## WHAT THE TASK REQUIRES
A faithful copy of the whole listing is required, with nothing left out.

◇ ◇ ◇ ◇ ◇

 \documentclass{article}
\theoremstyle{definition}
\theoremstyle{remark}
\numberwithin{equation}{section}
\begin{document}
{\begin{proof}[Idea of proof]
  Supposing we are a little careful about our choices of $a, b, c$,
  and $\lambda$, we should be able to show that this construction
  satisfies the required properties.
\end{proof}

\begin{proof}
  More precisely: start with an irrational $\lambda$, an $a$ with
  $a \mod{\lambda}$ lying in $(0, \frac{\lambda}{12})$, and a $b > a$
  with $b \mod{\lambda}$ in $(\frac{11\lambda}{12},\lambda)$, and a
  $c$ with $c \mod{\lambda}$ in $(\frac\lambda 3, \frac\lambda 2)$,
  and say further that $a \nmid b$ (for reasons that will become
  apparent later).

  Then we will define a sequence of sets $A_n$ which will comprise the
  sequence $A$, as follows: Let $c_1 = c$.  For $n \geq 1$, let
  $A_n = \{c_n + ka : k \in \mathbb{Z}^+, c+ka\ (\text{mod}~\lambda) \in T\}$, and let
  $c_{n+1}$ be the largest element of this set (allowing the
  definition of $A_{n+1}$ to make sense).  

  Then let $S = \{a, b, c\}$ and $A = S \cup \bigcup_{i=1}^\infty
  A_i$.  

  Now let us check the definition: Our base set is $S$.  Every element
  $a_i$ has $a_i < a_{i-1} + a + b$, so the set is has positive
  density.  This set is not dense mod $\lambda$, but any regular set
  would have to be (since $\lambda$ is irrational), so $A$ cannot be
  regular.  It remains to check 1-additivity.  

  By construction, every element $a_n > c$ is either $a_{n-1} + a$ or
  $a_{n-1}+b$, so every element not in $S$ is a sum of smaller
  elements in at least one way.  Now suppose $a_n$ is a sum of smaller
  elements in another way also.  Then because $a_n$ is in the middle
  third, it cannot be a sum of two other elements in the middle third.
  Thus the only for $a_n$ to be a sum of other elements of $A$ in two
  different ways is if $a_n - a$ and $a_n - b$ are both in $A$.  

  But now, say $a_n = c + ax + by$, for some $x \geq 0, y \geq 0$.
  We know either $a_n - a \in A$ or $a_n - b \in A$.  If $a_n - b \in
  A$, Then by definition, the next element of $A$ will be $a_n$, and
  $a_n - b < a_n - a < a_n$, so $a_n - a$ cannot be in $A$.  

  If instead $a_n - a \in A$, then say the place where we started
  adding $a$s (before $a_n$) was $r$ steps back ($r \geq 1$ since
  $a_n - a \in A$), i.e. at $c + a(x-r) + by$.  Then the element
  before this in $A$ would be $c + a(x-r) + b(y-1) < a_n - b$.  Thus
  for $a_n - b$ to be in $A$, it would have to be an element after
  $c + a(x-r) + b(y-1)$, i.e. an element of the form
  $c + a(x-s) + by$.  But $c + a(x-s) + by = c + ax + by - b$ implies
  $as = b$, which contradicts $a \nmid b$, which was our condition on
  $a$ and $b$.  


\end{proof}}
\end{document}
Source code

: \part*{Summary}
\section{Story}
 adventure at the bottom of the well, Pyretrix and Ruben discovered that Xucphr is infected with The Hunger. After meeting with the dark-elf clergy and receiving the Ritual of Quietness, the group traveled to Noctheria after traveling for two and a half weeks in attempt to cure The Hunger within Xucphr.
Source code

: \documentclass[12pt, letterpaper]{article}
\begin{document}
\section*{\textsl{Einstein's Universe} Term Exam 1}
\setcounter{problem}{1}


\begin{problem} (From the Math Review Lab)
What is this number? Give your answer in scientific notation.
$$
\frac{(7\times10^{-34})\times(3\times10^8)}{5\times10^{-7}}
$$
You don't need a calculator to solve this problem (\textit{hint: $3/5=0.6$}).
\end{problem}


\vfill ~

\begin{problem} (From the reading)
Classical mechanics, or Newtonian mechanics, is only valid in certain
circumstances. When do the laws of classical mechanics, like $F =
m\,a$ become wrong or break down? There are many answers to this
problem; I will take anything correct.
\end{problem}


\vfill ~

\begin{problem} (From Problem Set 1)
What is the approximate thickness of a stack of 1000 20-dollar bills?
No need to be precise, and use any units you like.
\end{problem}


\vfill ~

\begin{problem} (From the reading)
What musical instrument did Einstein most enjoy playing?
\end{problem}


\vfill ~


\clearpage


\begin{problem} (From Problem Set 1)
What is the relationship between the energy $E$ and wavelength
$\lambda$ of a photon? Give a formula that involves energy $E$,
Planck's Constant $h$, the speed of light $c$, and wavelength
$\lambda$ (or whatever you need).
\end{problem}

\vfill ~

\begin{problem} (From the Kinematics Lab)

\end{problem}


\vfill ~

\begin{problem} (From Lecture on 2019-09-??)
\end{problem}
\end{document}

◇ ◇ ◇ ◇ ◇

## EXERCISE RESULT
 \documentclass{article}
\theoremstyle{definition}
\theoremstyle{remark}
\numberwithin{equation}{section}
\begin{document}
{\begin{proof}[Idea of proof]
  Supposing we are a little careful about our choices of $a, b, c$,
  and $\lambda$, we should be able to show that this construction
  satisfies the required properties.
\end{proof}

\begin{proof}
  More precisely: start with an irrational $\lambda$, an $a$ with
  $a \mod{\lambda}$ lying in $(0, \frac{\lambda}{12})$, and a $b > a$
  with $b \mod{\lambda}$ in $(\frac{11\lambda}{12},\lambda)$, and a
  $c$ with $c \mod{\lambda}$ in $(\frac\lambda 3, \frac\lambda 2)$,
  and say further that $a \nmid b$ (for reasons that will become
  apparent later).

  Then we will define a sequence of sets $A_n$ which will comprise the
  sequence $A$, as follows: Let $c_1 = c$.  For $n \geq 1$, let
  $A_n = \{c_n + ka : k \in \mathbb{Z}^+, c+ka\ (\text{mod}~\lambda) \in T\}$, and let
  $c_{n+1}$ be the largest element of this set (allowing the
  definition of $A_{n+1}$ to make sense).  

  Then let $S = \{a, b, c\}$ and $A = S \cup \bigcup_{i=1}^\infty
  A_i$.  

  Now let us check the definition: Our base set is $S$.  Every element
  $a_i$ has $a_i < a_{i-1} + a + b$, so the set is has positive
  density.  This set is not dense mod $\lambda$, but any regular set
  would have to be (since $\lambda$ is irrational), so $A$ cannot be
  regular.  It remains to check 1-additivity.  

  By construction, every element $a_n > c$ is either $a_{n-1} + a$ or
  $a_{n-1}+b$, so every element not in $S$ is a sum of smaller
  elements in at least one way.  Now suppose $a_n$ is a sum of smaller
  elements in another way also.  Then because $a_n$ is in the middle
  third, it cannot be a sum of two other elements in the middle third.
  Thus the only for $a_n$ to be a sum of other elements of $A$ in two
  different ways is if $a_n - a$ and $a_n - b$ are both in $A$.  

  But now, say $a_n = c + ax + by$, for some $x \geq 0, y \geq 0$.
  We know either $a_n - a \in A$ or $a_n - b \in A$.  If $a_n - b \in
  A$, Then by definition, the next element of $A$ will be $a_n$, and
  $a_n - b < a_n - a < a_n$, so $a_n - a$ cannot be in $A$.  

  If instead $a_n - a \in A$, then say the place where we started
  adding $a$s (before $a_n$) was $r$ steps back ($r \geq 1$ since
  $a_n - a \in A$), i.e. at $c + a(x-r) + by$.  Then the element
  before this in $A$ would be $c + a(x-r) + b(y-1) < a_n - b$.  Thus
  for $a_n - b$ to be in $A$, it would have to be an element after
  $c + a(x-r) + b(y-1)$, i.e. an element of the form
  $c + a(x-s) + by$.  But $c + a(x-s) + by = c + ax + by - b$ implies
  $as = b$, which contradicts $a \nmid b$, which was our condition on
  $a$ and $b$.  


\end{proof}}
\end{document}
Source code

: \part*{Summary}
\section{Story}
 adventure at the bottom of the well, Pyretrix and Ruben discovered that Xucphr is infected with The Hunger. After meeting with the dark-elf clergy and receiving the Ritual of Quietness, the group traveled to Noctheria after traveling for two and a half weeks in attempt to cure The Hunger within Xucphr.
Source code

: \documentclass[12pt, letterpaper]{article}
\begin{document}
\section*{\textsl{Einstein's Universe} Term Exam 1}
\setcounter{problem}{1}


\begin{problem} (From the Math Review Lab)
What is this number? Give your answer in scientific notation.
$$
\frac{(7\times10^{-34})\times(3\times10^8)}{5\times10^{-7}}
$$
You don't need a calculator to solve this problem (\textit{hint: $3/5=0.6$}).
\end{problem}


\vfill ~

\begin{problem} (From the reading)
Classical mechanics, or Newtonian mechanics, is only valid in certain
circumstances. When do the laws of classical mechanics, like $F =
m\,a$ become wrong or break down? There are many answers to this
problem; I will take anything correct.
\end{problem}


\vfill ~

\begin{problem} (From Problem Set 1)
What is the approximate thickness of a stack of 1000 20-dollar bills?
No need to be precise, and use any units you like.
\end{problem}


\vfill ~

\begin{problem} (From the reading)
What musical instrument did Einstein most enjoy playing?
\end{problem}


\vfill ~


\clearpage


\begin{problem} (From Problem Set 1)
What is the relationship between the energy $E$ and wavelength
$\lambda$ of a photon? Give a formula that involves energy $E$,
Planck's Constant $h$, the speed of light $c$, and wavelength
$\lambda$ (or whatever you need).
\end{problem}

\vfill ~

\begin{problem} (From the Kinematics Lab)

\end{problem}


\vfill ~

\begin{problem} (From Lecture on 2019-09-??)
\end{problem}
\end{document}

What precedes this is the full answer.